=== Begin Enclosure ===

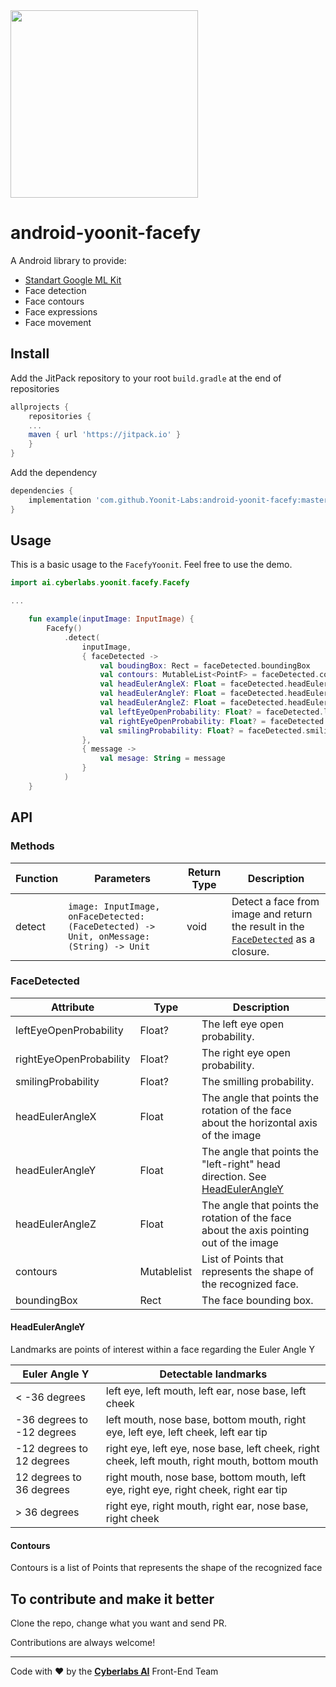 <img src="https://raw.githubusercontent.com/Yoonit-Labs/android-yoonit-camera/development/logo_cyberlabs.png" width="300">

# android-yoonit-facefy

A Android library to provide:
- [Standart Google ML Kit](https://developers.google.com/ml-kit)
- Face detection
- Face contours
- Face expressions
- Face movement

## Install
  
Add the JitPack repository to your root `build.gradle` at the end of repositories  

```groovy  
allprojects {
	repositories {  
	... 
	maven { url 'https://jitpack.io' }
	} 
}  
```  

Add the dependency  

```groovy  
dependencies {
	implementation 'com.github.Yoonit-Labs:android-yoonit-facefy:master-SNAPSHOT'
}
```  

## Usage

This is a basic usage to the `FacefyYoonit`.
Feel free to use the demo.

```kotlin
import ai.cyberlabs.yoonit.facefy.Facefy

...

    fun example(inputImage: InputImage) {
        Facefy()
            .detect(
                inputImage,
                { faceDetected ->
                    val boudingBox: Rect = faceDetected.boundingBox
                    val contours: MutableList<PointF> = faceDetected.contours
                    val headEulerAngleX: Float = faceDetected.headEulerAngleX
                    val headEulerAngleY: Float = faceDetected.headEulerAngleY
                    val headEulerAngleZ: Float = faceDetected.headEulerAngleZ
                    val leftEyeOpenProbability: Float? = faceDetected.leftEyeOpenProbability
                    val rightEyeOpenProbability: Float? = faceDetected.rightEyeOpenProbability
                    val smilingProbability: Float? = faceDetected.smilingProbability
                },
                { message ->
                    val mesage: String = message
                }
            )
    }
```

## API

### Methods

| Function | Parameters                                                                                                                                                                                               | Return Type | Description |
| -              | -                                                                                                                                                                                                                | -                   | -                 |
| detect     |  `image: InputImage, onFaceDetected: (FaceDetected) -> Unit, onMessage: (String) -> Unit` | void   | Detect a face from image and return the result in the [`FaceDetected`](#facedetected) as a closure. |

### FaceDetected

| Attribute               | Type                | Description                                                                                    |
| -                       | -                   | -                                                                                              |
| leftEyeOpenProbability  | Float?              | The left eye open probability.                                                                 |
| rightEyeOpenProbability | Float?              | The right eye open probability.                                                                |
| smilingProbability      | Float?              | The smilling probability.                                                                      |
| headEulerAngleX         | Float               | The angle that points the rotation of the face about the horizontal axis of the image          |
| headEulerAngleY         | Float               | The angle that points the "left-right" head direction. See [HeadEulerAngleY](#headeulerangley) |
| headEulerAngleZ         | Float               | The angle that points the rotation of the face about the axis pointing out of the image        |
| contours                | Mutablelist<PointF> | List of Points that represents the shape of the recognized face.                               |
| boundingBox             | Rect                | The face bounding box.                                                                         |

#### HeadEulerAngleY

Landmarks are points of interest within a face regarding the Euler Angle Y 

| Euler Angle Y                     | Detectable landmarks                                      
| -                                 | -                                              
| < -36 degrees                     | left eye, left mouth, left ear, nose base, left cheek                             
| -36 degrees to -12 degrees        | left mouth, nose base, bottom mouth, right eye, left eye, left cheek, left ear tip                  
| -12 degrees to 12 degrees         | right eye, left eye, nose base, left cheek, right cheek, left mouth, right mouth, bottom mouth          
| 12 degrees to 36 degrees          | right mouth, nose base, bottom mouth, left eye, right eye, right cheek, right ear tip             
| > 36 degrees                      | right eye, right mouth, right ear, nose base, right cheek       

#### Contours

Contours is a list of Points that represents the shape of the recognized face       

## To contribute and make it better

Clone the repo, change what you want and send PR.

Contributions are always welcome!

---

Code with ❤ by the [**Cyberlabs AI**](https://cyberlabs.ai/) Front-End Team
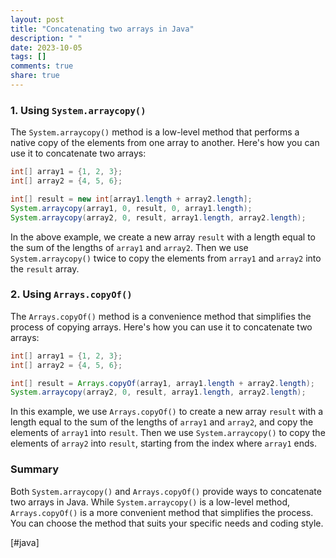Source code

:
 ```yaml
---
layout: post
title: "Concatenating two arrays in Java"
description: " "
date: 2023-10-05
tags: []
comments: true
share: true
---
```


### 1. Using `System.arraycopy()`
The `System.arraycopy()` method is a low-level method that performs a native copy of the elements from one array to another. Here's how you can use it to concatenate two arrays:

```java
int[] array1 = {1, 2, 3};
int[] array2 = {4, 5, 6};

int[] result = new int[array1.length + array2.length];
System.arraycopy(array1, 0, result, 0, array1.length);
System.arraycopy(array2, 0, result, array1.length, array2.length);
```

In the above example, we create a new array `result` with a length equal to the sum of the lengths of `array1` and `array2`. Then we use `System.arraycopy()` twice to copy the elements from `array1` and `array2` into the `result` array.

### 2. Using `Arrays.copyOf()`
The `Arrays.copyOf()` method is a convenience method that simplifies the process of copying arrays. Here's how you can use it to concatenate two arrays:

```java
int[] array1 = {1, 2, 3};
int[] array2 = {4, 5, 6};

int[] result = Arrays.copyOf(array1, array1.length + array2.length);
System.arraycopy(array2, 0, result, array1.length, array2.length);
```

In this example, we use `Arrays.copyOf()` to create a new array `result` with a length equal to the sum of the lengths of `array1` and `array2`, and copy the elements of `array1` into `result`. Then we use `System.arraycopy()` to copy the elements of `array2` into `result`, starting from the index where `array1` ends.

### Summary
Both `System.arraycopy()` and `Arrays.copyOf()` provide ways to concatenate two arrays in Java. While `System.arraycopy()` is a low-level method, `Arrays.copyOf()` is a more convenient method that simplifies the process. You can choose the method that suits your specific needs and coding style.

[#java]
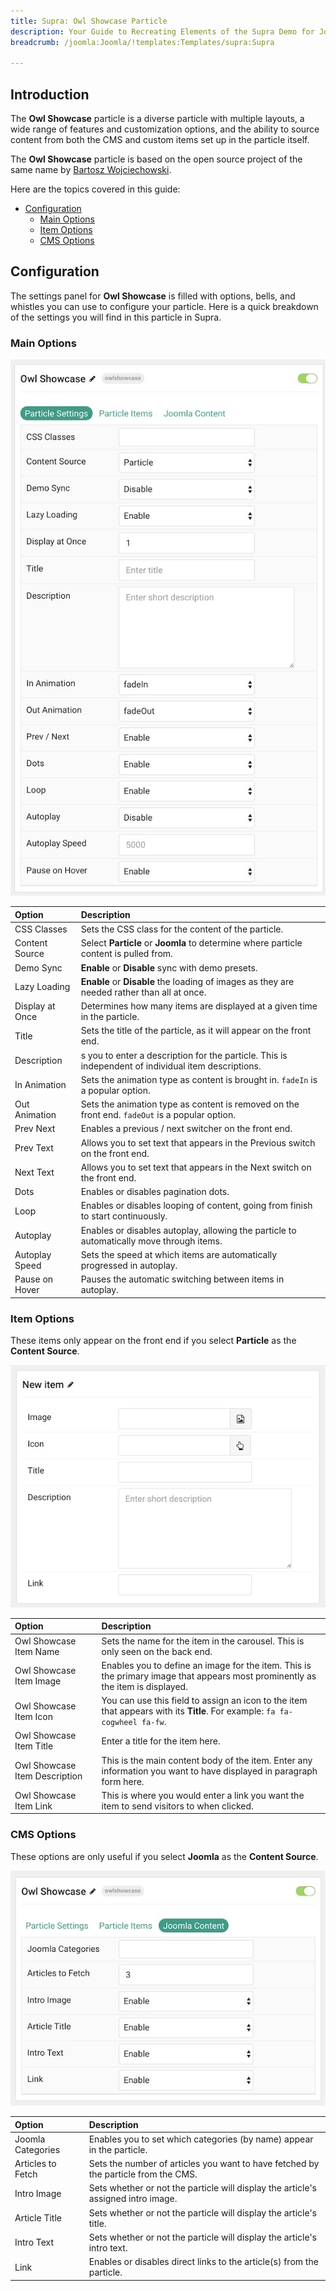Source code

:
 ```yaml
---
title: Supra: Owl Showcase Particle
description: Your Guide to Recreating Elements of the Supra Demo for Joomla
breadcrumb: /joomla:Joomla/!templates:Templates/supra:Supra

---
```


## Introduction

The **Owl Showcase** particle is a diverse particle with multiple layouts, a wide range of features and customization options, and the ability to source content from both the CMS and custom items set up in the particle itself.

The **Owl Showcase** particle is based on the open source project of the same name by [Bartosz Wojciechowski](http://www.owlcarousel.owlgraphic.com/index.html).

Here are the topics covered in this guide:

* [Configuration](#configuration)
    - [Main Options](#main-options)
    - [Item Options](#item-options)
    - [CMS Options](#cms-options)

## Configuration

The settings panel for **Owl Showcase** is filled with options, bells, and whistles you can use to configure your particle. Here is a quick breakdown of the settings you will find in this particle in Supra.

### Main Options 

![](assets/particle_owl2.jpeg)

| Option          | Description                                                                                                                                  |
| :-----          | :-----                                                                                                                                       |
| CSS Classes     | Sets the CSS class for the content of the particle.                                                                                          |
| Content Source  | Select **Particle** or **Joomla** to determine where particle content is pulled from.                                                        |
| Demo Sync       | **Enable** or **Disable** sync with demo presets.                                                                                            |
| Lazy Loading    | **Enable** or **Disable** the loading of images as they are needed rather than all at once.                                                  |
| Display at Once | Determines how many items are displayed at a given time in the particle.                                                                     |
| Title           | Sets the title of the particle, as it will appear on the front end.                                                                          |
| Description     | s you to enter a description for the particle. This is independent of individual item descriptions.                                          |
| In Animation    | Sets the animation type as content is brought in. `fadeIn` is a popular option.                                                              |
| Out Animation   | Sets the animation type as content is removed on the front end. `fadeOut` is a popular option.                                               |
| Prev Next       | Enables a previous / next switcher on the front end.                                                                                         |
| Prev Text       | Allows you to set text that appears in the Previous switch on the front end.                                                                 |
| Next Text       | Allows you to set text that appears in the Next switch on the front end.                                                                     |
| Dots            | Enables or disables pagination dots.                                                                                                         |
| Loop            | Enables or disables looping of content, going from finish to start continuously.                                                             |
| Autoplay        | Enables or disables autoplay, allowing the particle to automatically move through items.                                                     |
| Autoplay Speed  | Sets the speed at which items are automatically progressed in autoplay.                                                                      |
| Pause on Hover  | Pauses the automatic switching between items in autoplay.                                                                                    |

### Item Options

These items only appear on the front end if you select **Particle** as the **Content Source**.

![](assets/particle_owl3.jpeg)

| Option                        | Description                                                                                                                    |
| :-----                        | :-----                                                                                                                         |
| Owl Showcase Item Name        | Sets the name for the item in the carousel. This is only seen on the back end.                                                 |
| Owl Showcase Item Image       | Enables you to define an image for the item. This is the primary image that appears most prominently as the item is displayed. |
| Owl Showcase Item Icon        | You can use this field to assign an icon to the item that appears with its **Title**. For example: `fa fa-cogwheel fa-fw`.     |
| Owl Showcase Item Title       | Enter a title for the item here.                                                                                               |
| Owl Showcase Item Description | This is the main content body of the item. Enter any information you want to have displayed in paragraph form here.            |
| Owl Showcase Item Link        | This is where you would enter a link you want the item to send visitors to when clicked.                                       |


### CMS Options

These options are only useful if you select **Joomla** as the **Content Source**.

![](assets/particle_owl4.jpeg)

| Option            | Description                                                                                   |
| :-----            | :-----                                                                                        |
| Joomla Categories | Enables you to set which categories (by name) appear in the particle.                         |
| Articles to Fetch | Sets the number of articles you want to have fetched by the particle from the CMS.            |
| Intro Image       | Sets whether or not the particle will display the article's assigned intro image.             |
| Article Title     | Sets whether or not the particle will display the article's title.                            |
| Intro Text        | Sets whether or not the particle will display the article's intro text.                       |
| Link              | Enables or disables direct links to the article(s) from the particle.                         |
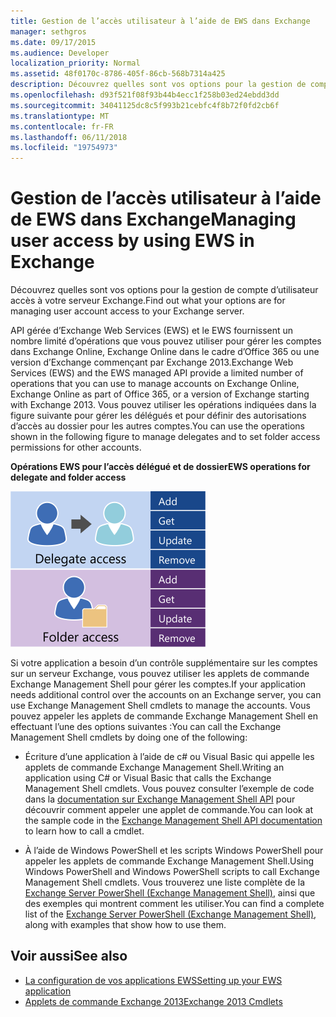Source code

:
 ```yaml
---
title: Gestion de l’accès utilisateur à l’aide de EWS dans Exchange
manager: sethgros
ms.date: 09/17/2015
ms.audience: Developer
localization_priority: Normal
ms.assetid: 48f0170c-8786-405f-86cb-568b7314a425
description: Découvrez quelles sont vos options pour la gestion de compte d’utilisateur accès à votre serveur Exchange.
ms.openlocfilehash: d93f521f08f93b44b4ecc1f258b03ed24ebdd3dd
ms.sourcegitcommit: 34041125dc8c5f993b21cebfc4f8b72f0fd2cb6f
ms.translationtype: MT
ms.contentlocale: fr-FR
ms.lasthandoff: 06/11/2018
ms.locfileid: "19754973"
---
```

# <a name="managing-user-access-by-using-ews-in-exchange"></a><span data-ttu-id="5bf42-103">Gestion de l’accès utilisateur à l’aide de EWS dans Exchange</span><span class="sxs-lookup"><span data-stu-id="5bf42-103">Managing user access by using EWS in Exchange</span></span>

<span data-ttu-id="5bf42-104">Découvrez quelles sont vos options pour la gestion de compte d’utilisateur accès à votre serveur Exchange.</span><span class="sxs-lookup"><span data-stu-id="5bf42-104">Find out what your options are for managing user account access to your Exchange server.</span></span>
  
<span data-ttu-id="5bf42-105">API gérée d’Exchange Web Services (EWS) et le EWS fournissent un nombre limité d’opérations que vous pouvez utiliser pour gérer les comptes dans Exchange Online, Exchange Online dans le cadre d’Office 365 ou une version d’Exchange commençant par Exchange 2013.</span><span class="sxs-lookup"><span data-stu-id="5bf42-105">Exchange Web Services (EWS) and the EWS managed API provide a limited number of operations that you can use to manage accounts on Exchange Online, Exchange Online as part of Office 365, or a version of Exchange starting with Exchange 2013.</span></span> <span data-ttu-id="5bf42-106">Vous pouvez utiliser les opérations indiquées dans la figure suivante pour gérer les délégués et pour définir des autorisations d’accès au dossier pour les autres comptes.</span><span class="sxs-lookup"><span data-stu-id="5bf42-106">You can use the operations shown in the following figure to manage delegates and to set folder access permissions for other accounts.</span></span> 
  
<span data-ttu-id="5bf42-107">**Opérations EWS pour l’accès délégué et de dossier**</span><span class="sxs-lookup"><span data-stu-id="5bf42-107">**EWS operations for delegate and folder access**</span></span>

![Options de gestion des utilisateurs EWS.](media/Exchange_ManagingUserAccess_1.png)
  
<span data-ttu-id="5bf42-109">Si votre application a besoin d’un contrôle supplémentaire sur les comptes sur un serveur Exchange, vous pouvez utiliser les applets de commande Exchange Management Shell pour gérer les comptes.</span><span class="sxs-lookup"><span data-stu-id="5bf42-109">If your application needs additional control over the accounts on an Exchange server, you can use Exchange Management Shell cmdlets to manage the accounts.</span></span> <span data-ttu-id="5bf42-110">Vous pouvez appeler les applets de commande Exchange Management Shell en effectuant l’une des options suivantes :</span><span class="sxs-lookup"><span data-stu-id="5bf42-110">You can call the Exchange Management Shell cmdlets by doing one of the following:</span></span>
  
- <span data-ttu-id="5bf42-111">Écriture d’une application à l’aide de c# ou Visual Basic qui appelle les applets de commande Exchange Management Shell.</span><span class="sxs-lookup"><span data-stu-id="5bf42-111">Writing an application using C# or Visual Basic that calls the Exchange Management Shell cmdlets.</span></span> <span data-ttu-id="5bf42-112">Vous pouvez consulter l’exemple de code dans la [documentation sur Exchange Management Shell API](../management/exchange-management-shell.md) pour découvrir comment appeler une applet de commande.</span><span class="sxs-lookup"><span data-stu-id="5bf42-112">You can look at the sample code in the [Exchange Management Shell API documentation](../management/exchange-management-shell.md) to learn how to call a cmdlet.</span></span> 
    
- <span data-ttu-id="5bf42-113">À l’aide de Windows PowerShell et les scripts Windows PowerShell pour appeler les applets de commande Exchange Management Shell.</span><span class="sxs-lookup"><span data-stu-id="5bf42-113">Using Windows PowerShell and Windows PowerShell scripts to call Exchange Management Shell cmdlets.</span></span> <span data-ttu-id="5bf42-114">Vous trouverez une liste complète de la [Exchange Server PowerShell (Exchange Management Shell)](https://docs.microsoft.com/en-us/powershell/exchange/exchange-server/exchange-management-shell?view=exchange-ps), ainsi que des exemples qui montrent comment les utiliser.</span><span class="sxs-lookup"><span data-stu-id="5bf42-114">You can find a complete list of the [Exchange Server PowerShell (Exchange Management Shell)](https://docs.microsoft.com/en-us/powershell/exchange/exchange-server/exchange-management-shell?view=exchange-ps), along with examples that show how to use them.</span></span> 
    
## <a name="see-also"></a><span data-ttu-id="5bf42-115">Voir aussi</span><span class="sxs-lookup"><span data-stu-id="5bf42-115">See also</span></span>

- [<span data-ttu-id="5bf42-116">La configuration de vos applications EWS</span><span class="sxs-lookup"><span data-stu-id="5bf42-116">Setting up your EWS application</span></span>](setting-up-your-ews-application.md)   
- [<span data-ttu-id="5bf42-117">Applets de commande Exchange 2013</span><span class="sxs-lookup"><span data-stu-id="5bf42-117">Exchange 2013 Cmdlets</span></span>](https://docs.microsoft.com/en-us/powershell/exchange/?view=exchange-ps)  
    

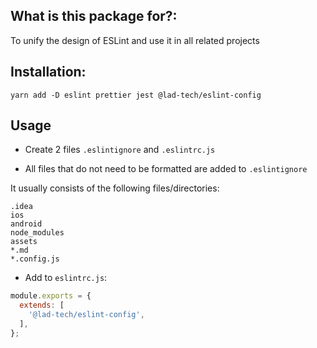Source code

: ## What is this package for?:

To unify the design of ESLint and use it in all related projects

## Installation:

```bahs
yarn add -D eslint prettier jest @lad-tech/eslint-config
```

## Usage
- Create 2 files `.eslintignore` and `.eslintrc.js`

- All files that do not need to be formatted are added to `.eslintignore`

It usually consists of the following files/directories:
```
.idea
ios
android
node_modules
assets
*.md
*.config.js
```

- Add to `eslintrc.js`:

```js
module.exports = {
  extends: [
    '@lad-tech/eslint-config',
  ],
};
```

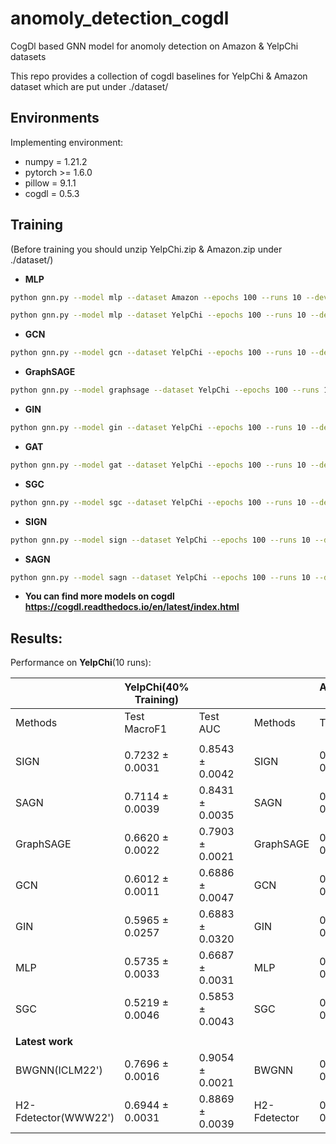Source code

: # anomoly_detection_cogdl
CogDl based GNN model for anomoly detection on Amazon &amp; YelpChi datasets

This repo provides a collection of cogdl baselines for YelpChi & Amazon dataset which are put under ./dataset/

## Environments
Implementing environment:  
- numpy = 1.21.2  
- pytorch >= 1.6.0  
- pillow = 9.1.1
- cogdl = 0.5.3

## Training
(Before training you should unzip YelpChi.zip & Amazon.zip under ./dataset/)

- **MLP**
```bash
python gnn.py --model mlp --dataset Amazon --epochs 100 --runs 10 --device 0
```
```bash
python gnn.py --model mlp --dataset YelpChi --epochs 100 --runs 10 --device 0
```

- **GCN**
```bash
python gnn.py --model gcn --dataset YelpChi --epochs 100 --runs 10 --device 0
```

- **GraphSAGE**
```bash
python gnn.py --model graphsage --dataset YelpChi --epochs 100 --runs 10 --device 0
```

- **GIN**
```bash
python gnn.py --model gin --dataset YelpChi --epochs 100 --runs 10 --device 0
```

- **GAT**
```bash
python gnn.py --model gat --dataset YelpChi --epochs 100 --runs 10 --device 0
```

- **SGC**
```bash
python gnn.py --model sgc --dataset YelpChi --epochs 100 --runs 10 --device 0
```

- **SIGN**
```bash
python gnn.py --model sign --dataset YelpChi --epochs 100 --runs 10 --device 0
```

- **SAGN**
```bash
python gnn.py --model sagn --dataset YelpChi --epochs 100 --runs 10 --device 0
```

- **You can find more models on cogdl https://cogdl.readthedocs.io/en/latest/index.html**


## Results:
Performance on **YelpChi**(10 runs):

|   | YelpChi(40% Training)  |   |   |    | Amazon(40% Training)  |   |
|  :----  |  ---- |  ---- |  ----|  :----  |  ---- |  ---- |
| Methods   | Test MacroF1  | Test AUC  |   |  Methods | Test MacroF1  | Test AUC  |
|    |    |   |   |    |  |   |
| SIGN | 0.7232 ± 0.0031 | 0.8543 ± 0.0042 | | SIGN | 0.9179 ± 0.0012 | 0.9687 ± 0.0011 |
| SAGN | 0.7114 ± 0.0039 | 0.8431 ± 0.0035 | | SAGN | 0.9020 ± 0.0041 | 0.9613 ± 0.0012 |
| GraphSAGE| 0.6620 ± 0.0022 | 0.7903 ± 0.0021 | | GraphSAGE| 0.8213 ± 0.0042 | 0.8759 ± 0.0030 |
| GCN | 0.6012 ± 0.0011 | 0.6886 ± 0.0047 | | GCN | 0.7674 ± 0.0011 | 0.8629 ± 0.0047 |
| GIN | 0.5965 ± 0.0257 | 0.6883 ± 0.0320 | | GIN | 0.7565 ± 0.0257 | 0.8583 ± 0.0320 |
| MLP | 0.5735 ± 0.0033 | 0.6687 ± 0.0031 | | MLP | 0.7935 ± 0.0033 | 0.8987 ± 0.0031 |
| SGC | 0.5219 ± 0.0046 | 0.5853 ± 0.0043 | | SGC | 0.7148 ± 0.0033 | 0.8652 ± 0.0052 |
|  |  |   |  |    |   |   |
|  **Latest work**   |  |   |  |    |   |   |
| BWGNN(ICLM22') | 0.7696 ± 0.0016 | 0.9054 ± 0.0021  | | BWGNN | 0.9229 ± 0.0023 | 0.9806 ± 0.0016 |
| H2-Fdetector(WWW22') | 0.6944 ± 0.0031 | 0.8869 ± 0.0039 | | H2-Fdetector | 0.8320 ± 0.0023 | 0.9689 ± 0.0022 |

=== End Enclosure ===

• _Directions for this task_: Note how many lines in the listing above contain the word "assets" and give only that number.

• _Your response_: 4